DIRECTIONS
Copy each line that includes the string "Repositories" from the material into your answer.

★ ★ ★ ★ ★ ★ ★

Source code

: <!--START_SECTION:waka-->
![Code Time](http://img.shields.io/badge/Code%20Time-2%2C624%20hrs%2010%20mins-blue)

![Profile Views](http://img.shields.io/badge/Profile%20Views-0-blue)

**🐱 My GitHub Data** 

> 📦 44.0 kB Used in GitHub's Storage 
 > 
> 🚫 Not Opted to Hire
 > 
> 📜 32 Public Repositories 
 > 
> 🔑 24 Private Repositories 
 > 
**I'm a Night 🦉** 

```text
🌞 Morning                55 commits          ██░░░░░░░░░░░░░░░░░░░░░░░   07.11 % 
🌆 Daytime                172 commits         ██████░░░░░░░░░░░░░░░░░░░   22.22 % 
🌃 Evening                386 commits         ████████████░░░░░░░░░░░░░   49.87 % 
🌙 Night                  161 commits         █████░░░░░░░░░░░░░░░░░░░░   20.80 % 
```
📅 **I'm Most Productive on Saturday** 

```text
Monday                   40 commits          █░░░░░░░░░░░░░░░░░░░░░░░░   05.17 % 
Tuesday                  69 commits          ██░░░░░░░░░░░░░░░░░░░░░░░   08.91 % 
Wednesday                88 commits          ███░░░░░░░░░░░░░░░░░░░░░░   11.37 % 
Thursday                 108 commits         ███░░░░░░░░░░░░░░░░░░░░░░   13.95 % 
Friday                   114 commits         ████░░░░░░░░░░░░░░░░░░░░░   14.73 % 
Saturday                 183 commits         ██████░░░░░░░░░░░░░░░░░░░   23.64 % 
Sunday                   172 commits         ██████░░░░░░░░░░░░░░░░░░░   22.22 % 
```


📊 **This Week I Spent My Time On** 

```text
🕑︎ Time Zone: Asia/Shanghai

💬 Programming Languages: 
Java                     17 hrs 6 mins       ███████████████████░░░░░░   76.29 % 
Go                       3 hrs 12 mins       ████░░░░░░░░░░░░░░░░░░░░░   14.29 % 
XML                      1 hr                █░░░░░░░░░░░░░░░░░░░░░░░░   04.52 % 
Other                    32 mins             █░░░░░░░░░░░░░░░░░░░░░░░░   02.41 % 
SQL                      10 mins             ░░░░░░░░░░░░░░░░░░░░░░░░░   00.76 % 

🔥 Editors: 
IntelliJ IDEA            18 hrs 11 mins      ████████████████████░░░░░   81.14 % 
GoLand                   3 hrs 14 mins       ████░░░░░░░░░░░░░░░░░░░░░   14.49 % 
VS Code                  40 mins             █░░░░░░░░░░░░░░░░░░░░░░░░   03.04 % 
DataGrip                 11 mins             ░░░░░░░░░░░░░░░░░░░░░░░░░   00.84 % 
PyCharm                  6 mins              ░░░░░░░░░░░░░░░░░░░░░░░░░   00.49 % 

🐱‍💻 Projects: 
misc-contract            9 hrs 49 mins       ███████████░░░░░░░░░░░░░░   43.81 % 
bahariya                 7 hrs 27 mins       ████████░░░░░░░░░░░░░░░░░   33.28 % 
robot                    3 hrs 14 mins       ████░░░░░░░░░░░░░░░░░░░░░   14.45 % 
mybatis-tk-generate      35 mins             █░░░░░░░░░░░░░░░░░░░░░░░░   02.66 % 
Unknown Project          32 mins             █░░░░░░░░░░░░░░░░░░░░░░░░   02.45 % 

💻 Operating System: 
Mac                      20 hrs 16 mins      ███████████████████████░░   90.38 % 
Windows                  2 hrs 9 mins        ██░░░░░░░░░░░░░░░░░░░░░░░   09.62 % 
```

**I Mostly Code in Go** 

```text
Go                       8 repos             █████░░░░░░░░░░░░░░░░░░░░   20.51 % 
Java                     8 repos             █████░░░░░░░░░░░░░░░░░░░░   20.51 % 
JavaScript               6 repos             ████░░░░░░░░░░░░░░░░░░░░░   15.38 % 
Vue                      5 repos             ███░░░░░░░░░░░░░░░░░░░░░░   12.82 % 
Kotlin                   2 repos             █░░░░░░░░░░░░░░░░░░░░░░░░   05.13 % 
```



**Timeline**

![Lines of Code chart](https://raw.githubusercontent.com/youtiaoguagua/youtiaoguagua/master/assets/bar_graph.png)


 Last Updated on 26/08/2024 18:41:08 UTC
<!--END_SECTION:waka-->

★ ★ ★ ★ ★ ★ ★

SOLUTION TO THE EXERCISE
> 📜 32 Public Repositories 
> 🔑 24 Private Repositories 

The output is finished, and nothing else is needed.